> _Instructions for the task_
Your task is to copy every line of the entries that holds the word "Euclidean".

> _The data_
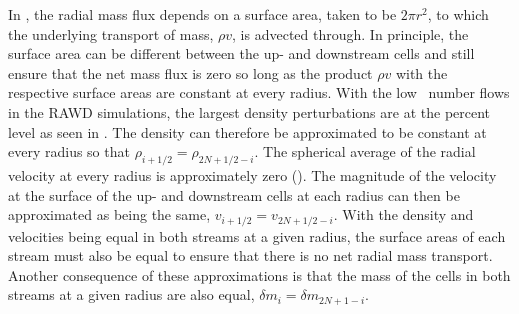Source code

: \documentclass[fleqn,usenatbib]{mnras}
\begin{document}
In , the radial mass flux depends on a surface area, taken
to be $2 \pi r^{2}$, to which the underlying transport of mass, $\rho
v$, is advected through. In principle, the surface area can be
different between the up- and downstream cells and still ensure that
the net mass flux is zero so long as the product $\rho v$ with the
respective surface areas are constant at every radius.  With the low
\mach~number flows in the RAWD simulations, the largest density
perturbations are at the percent level as seen in . The
density can therefore be approximated to be constant at every radius
so that $\rho_{i+1/2} = \rho_{2N+1/2-i}$. The spherical average of the
radial velocity at every radius is approximately zero
(). The magnitude of the velocity at the surface of the
up- and downstream cells at each radius can then be approximated as
being the same, $v_{i+1/2} = v_{2N+1/2-i}$. With the density and
velocities being equal in both streams at a given radius, the surface
areas of each stream must also be equal to ensure that there is no net
radial mass transport. Another consequence of these approximations is
that the mass of the cells in both streams at a given radius are also
equal, $\delta m_{i} = \delta m_{2N+1-i}$.
\end{document}
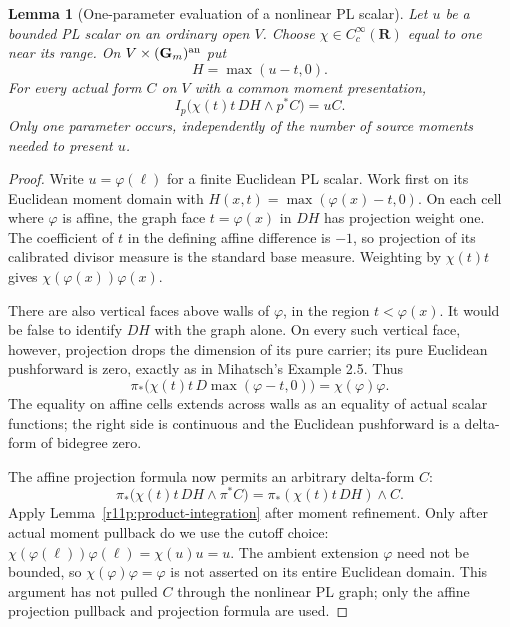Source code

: \documentclass[11pt,a4paper]{article}
\newtheorem{lemma}[theorem]{Lemma}
\theoremstyle{definition}
\theoremstyle{remark}
\begin{document}
\begin{lemma}[One-parameter evaluation of a nonlinear PL scalar]
\label{r11p:one-parameter}
Let $u$ be a bounded PL scalar on an ordinary open $V$.  Choose
$\chi\in C_c^\infty(\mathbf R)$ equal to one near its range.  On
$V\times(\mathbf G_m)^{\rm an}$ put
\[
                         H=\max(u-t,0).
\]
For every actual form $C$ on $V$ with a common moment presentation,
\[
                  I_p\bigl(\chi(t)t\,DH\wedge p^*C\bigr)=uC.
\tag{MT8}\label{r11p:graph-evaluation}
\]
Only one parameter occurs, independently of the number of source
moments needed to present $u$.
\end{lemma}

\begin{proof}
Write $u=\varphi(\ell)$ for a finite Euclidean PL scalar.  Work first
on its Euclidean moment domain with $H(x,t)=\max(\varphi(x)-t,0)$.
On each cell where $\varphi$ is affine, the graph face $t=\varphi(x)$
in $DH$ has projection weight one.  The coefficient of $t$ in the
defining affine difference is $-1$, so projection of its calibrated
divisor measure is the standard base measure.  Weighting by $\chi(t)t$
gives $\chi(\varphi(x))\varphi(x)$.

There are also vertical faces above walls of $\varphi$, in the region
$t<\varphi(x)$.  It would be false to identify $DH$ with the graph
alone.  On every such vertical face, however, projection drops the
dimension of its pure carrier; its pure Euclidean pushforward is
zero, exactly as in Mihatsch's Example 2.5.  Thus
\[
               \pi_*\bigl(\chi(t)t\,D\max(\varphi-t,0)\bigr)
                                  =\chi(\varphi)\varphi.
\]
The equality on affine cells extends across walls as an equality of
actual scalar functions; the right side is continuous and the
Euclidean pushforward is a delta-form of bidegree zero.

The affine projection formula now permits an arbitrary delta-form
$C$:
\[
 \pi_*\bigl(\chi(t)t\,DH\wedge\pi^*C\bigr)
       =\pi_*(\chi(t)t\,DH)\wedge C.
\]
Apply Lemma~\ref{r11p:product-integration} after moment refinement.
Only after actual moment pullback do we use the cutoff choice:
$\chi(\varphi(\ell))\varphi(\ell)=\chi(u)u=u$.
The ambient extension $\varphi$ need not be bounded, so
$\chi(\varphi)\varphi=\varphi$ is not asserted on its entire
Euclidean domain.
This argument has not pulled $C$ through the nonlinear PL graph;
only the affine projection pullback and projection formula are used.
\end{proof}
\end{document}
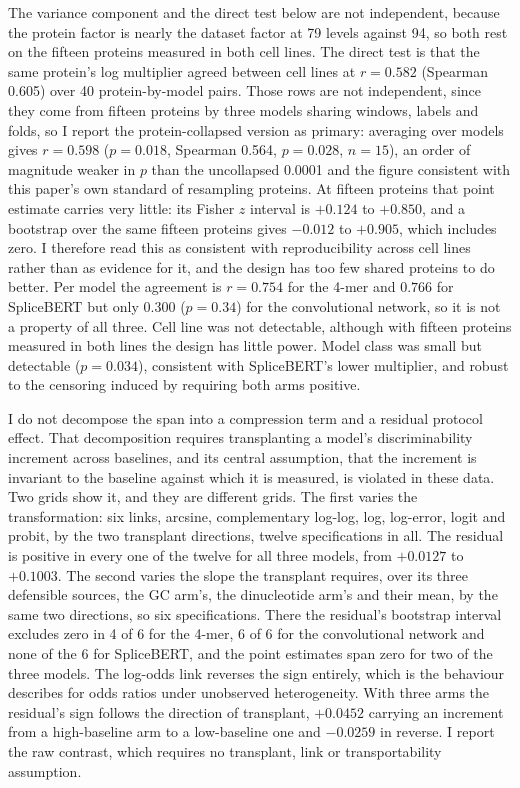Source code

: The variance component and the direct test below are not independent, because the
protein factor is nearly the dataset factor at 79 levels against 94, so both rest on the fifteen
proteins measured in both cell lines. The direct test is that the same protein's log multiplier
agreed between cell lines at $r=0.582$ (Spearman 0.605) over 40 protein-by-model pairs. Those
rows are not independent, since they come from fifteen proteins by three models sharing windows,
labels and folds, so I report the protein-collapsed version as primary: averaging over models
gives $r=0.598$ ($p=0.018$, Spearman 0.564, $p=0.028$, $n=15$), an order of magnitude weaker in
$p$ than the uncollapsed 0.0001 and the figure consistent with this paper's own standard of
resampling proteins. At fifteen proteins that point estimate carries very little: its Fisher $z$
interval is $+0.124$ to $+0.850$, and a bootstrap over the same fifteen proteins gives $-0.012$
to $+0.905$, which includes zero. I therefore read this as consistent with reproducibility
across cell lines rather than as evidence for it, and the design has too few shared proteins to
do better. Per model the agreement is $r=0.754$ for the 4-mer and $0.766$ for
SpliceBERT but only $0.300$ ($p=0.34$) for the convolutional network, so it is not a property of
all three. Cell line was not detectable, although with fifteen proteins measured in both lines
the design has little power. Model class was small but detectable ($p=0.034$), consistent with
SpliceBERT's lower multiplier, and robust to the censoring induced by requiring both arms
positive.

I do not decompose the span into a compression term and a residual protocol effect. That
decomposition requires transplanting a model's discriminability increment across baselines, and
its central assumption, that the increment is invariant to the baseline against which it is
measured, is violated in these data. Two grids show it, and they are different grids. The first varies
the transformation: six links, arcsine, complementary log-log, log, log-error, logit and probit,
by the two transplant directions, twelve specifications in all. The residual is positive in
every one of the twelve for all three models, from $+0.0127$ to $+0.1003$. The second varies
the slope the transplant requires, over its three defensible sources, the GC arm's, the
dinucleotide arm's and their mean, by the same two directions, so six specifications. There the
residual's bootstrap interval excludes zero in 4 of 6 for the 4-mer, 6 of 6 for the
convolutional network and none of the 6 for SpliceBERT, and the point estimates span zero for
two of the three models. The log-odds link reverses the sign entirely, which is the behaviour
\citet{mood2010} describes for odds ratios under unobserved heterogeneity. With three arms the residual's sign follows the direction
of transplant, $+0.0452$ carrying an increment from a high-baseline arm to a low-baseline one and
$-0.0259$ in reverse. I report the raw contrast, which requires no transplant, link or
transportability assumption.


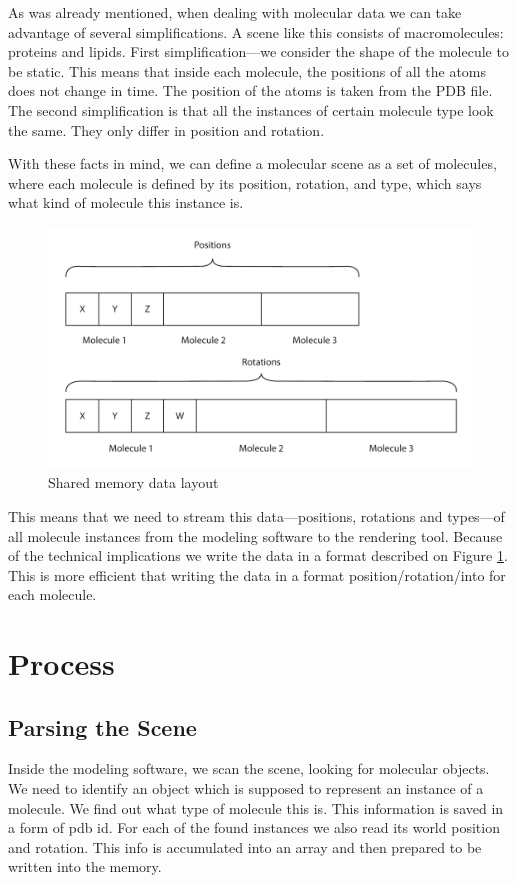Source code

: \documentclass[
  digital, %
  table,   %
  nolof,     %
  nolot,     %
]{fithesis3}
\begin{document}
As was already mentioned, when dealing with molecular data we can take advantage of several simplifications. A scene like this consists of macromolecules: proteins and lipids. First simplification—we consider the shape of the molecule to be static. This means that inside each molecule, the positions of all the atoms does not change in time. The position of the atoms is taken from the PDB file. The second simplification is that all the instances of certain molecule type look the same. They only differ in position and rotation.

With these facts in mind, we can define a molecular scene as a set of molecules, where each molecule is defined by its position, rotation, and type, which says what kind of molecule this instance is.

\begin{figure}
  \centering
  \includegraphics[scale=0.7]{images/data-layout.pdf}
  \caption{Shared memory data layout}
  \label{fig:data-layout}
\end{figure}

This means that we need to stream this data—positions, rotations and types—of all molecule instances from the modeling software to the rendering tool. Because of the technical implications we write the data in a format described on Figure \ref{fig:data-layout}. This is more efficient that writing the data in a format position/rotation/into for each molecule.
\section{Process}
\subsection{Parsing the Scene}
Inside the modeling software, we scan the scene, looking for molecular objects. We need to identify an object which is supposed to represent an instance of a molecule. We find out what type of molecule this is. This information is saved in a form of pdb id. For each of the found instances we also read its world position and rotation. This info is accumulated into an array and then prepared to be written into the memory.
\end{document}
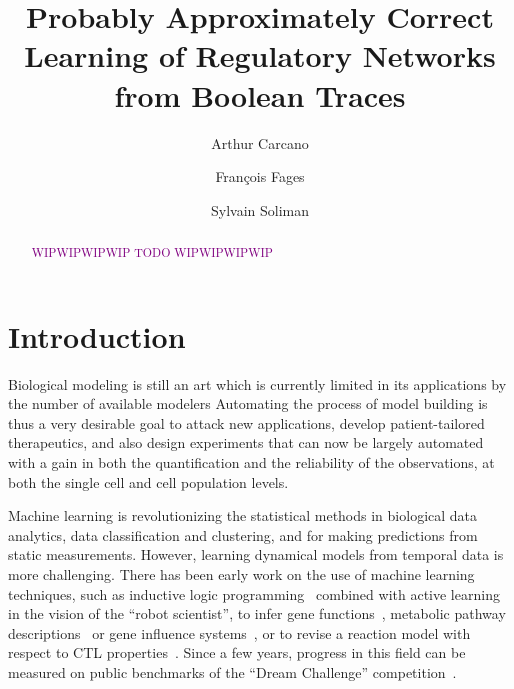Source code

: \documentclass{llncs}
\newcommand{\wip}[1]{\textcolor{Purple}{WIPWIPWIPWIP #1 WIPWIPWIPWIP}}
\begin{document}
\title{Probably Approximately Correct Learning of Regulatory Networks from Boolean Traces}

\author{Arthur Carcano \and Fran\c{c}ois Fages \and Sylvain
Soliman}


\maketitle

\begin{abstract}

   \wip{TODO}

\end{abstract}

\section{Introduction}

Biological modeling is still an art which is currently limited in its applications by the number of available modelers
Automating the process of model building is thus a very desirable goal
to attack new applications, develop patient-tailored therapeutics,
and also design experiments that can now be largely automated
with a gain in both the quantification and the reliability of the observations, at both the single cell and cell population levels.

Machine learning is revolutionizing the statistical methods in biological data analytics,
data classification and clustering, and for making predictions from static measurements.
However, learning dynamical models from temporal data is more challenging.
There has been early work on the use of machine learning techniques, such as inductive
 logic programming~\cite{Muggleton95ngc} combined with active learning in the vision of the ``robot scientist'',
to infer gene functions~\cite{BMOKRK01etai},
metabolic pathway descriptions~\cite{AM02etai,AM02slps}
or gene influence systems~\cite{BCRG04jtb},
or to revise a reaction model with respect to CTL properties~\cite{CCFS06tcsb}.
Since a few years, progress in this field can be measured on public benchmarks
of the ``Dream Challenge'' competition~\cite{Meyer14bmc}.
\end{document}
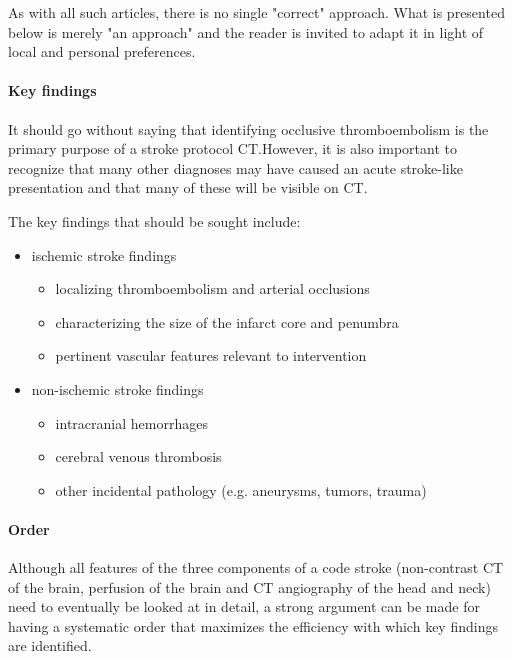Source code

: As with all such articles, there is no single "correct" approach. What is presented below is merely "an approach" and the reader is invited to adapt it in light of local and personal preferences.

\paragraph{Key findings}

It should go without saying that identifying occlusive thromboembolism is the primary purpose of a stroke protocol CT.However, it is also important to recognize that many other diagnoses may have caused an acute stroke-like presentation and that many of these will be visible on CT.

The key findings that should be sought include:

\begin{itemize}
	\item
	ischemic stroke findings
	
	\begin{itemize}
		\item
		localizing thromboembolism and arterial occlusions
		\item
		characterizing the size of the infarct core and penumbra
		\item
		pertinent vascular features relevant to intervention
	\end{itemize}
	\item
	non-ischemic stroke findings
	
	\begin{itemize}
		\item
		intracranial hemorrhages
		\item
		cerebral venous thrombosis
		\item
		other incidental pathology (e.g. aneurysms, tumors, trauma)
	\end{itemize}
\end{itemize}

\paragraph{Order}

Although all features of the three components of a code stroke (non-contrast CT of the brain, perfusion of the brain and CT angiography of the head and neck) need to eventually be looked at in detail, a strong argument can be made for having a systematic order that maximizes the efficiency with which key findings are identified.

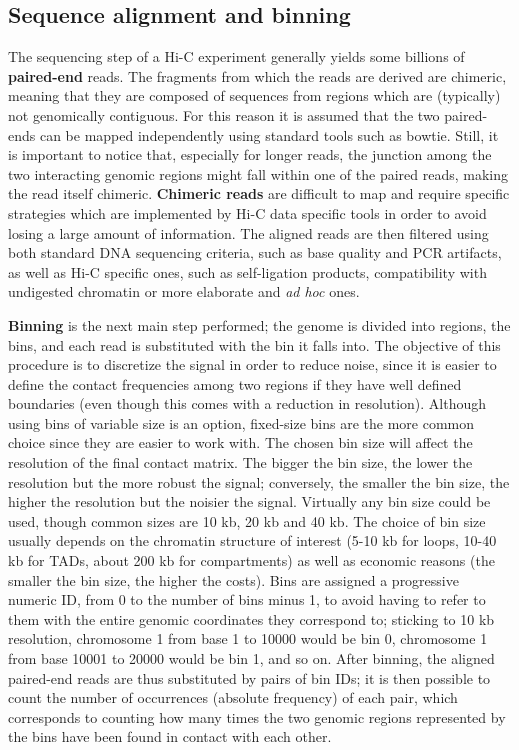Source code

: \subsection{Sequence alignment and binning}
The sequencing step of a Hi-C experiment generally yields some billions of \textbf{paired-end} reads. The fragments from which the reads are derived are chimeric, meaning that they are composed of sequences from regions which are (typically) not genomically contiguous. For this reason it is assumed that the two paired-ends can be mapped independently using standard tools such as bowtie. Still, it is important to notice that, especially for longer reads, the junction among the two interacting genomic regions might fall within one of the paired reads, making the read itself chimeric. \textbf{Chimeric reads} are difficult to map and require specific strategies which are implemented by Hi-C data specific tools in order to avoid losing a large amount of information. The aligned reads are then filtered using both standard DNA sequencing criteria, such as base quality and PCR artifacts, as well as Hi-C specific ones, such as self-ligation products, compatibility with undigested chromatin\cite{readfiltering2013} or more elaborate and \emph{ad hoc} ones\cite{complexfiltering2017}.

\textbf{Binning} is the next main step performed; the genome is divided into regions, the bins, and each read is substituted with the bin it falls into. The objective of this procedure is to discretize the signal in order to reduce noise, since it is easier to define the contact frequencies among two regions if they have well defined boundaries (even though this comes with a reduction in resolution).
Although using bins of variable size is an option, fixed-size bins are the more common choice since they are easier to work with. The chosen bin size will affect the resolution of the final contact matrix. The bigger the bin size, the lower the resolution but the more robust the signal; conversely, the smaller the bin size, the higher the resolution but the noisier the signal. Virtually any bin size could be used, though common sizes are 10 kb, 20 kb and 40 kb. The choice of bin size usually depends on the chromatin structure of interest (5-10 kb for loops, 10-40 kb for TADs, about 200 kb for compartments) as well as economic reasons (the smaller the bin size, the higher the costs). Bins are assigned a progressive numeric ID, from 0 to the number of bins minus 1, to avoid having to refer to them with the entire genomic coordinates they correspond to; sticking to 10 kb resolution, chromosome 1 from base 1 to 10000 would be bin 0, chromosome 1 from base 10001 to 20000 would be bin 1, and so on. After binning, the aligned paired-end reads are thus substituted by pairs of bin IDs; it is then possible to count the number of occurrences (absolute frequency) of each pair, which corresponds to counting how many times the two genomic regions represented by the bins have been found in contact with each other. 


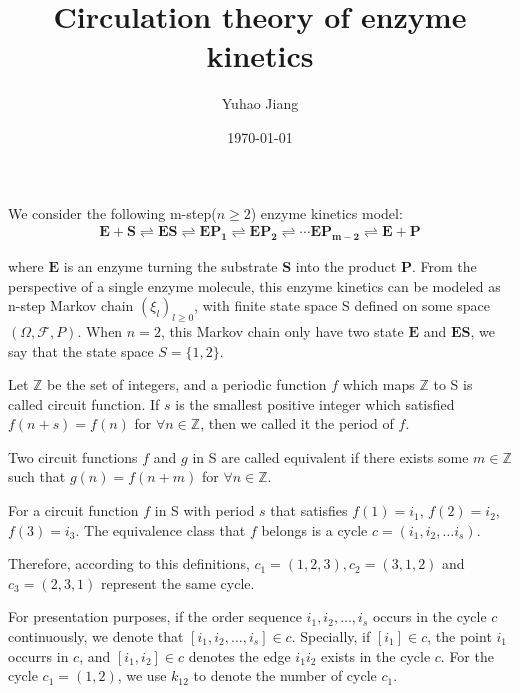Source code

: \documentclass[11pt,en,cite=authoryear]{elegantpaper}
\title{Circulation theory of enzyme kinetics}
\author{Yuhao Jiang}
\date{\today}
\begin{document}
\maketitle
We consider the following m-step($n\ge 2$) enzyme kinetics model:
\begin{align} \label{eq:model}
    \bm{E + S \rightleftharpoons
    ES \rightleftharpoons
    EP_1 \rightleftharpoons
    EP_2 \rightleftharpoons
    \cdots
    EP_{m-2} \rightleftharpoons
    E + P}
\end{align}

where $\bm{E}$ is an enzyme turning the substrate $\bm{S}$ into the product $\bm{P}$. From the  perspective of a single enzyme molecule, this enzyme kinetics can be modeled as n-step Markov chain $(\xi_l)_{l\ge 0}$, with finite state space S defined on some space $(\Omega, \mathcal{F}, P)$. When $n=2$, this Markov chain only have two state $\bm{E}$ and $\bm{ES}$, we say that the state space $S=\{1, 2\}$.

\begin{definition}
    Let $\mathbb{Z}$ be the set of integers, and a periodic function $f$ which maps $\mathbb{Z}$ to S is called circuit function. If $s$ is the smallest positive integer which satisfied $f(n+s) = f(n)$ for $\forall n \in \mathbb{Z}$, then we called it the period of $f$.
\end{definition}

\begin{definition}
    Two circuit functions $f$ and $g$ in S are called equivalent if there exists some $m \in \mathbb{Z}$ such that $g(n) = f(n+m)$ for $\forall n \in \mathbb{Z}$.
\end{definition}
\begin{definition}
    For a circuit function $f$ in S with period $s$ that satisfies $f(1)=i_1$, $f(2)=i_2$, $f(3)=i_3$. The equivalence class that $f$ belongs is a cycle $c=(i_1, i_2, \dots i_s)$.
\end{definition}

Therefore, according to this definitions, $c_1 = (1, 2, 3), c_2 = (3, 1, 2)$ and $c_3 = (2, 3, 1)$ represent the same cycle. 

For presentation purposes, if the order sequence $i_1, i_2, \dots, i_s$ occurs in the cycle $c$ continuously, we denote that $[i_1, i_2, \dots, i_s] \in c$. Specially, if $[i_1] \in c$, the point $i_1$ occurrs in $c$, and $[i_1, i_2] \in c$ denotes the edge $i_1 i_2$ exists in the cycle $c$. 
For the cycle $c_1 = (1,2)$, we use $k_{12}$ to denote the number of cycle $c_1$.
\end{document}
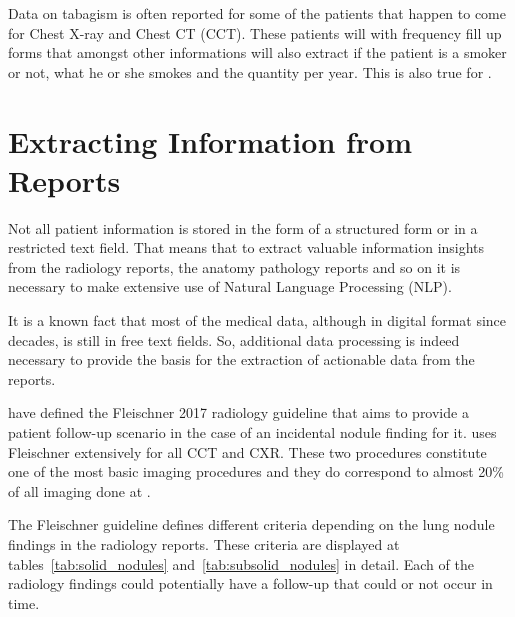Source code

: Data on tabagism is often reported for some of the patients that happen to come for Chest X-ray and Chest CT (CCT). These patients will with frequency fill up forms that amongst other informations will also extract if the patient is a smoker or not, what he or she smokes and the quantity per year. This is also true for \nomeHsl{}. 

\section{Extracting Information from Reports}

Not all patient information is stored in the form of a structured form or in a restricted text field. That means that to extract valuable information insights from the radiology reports, the anatomy pathology reports and so on it is necessary to make extensive use of Natural Language Processing (NLP). %

It is a known  fact that most of the medical data, although in digital format since decades, is still in free text fields. %
So, additional data processing is indeed necessary to provide the basis for the extraction of actionable data from the reports.

 have defined the Fleischner 2017 radiology guideline that aims to provide a patient follow-up scenario in the case of an incidental nodule finding for it. \nomeHsl{} uses Fleischner extensively for all CCT and CXR. These two procedures constitute one of the most basic imaging procedures and they do correspond to almost 20\% of all imaging done at \nomeHslShort{}. %

The Fleischner guideline defines different criteria depending on the lung nodule findings in the radiology reports. These criteria are displayed at tables~\ref{tab:solid_nodules} and~\ref{tab:subsolid_nodules} in detail. Each of the radiology findings could potentially have a follow-up that could or not occur in time.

> _Exercise response_
Write $u=\varphi(\ell)$ for a finite Euclidean PL scalar.  Work first
on its Euclidean moment domain with $H(x,t)=\max(\varphi(x)-t,0)$.
dimension of its pure carrier; its pure Euclidean pushforward is
Euclidean pushforward is a delta-form of bidegree zero.
Euclidean domain.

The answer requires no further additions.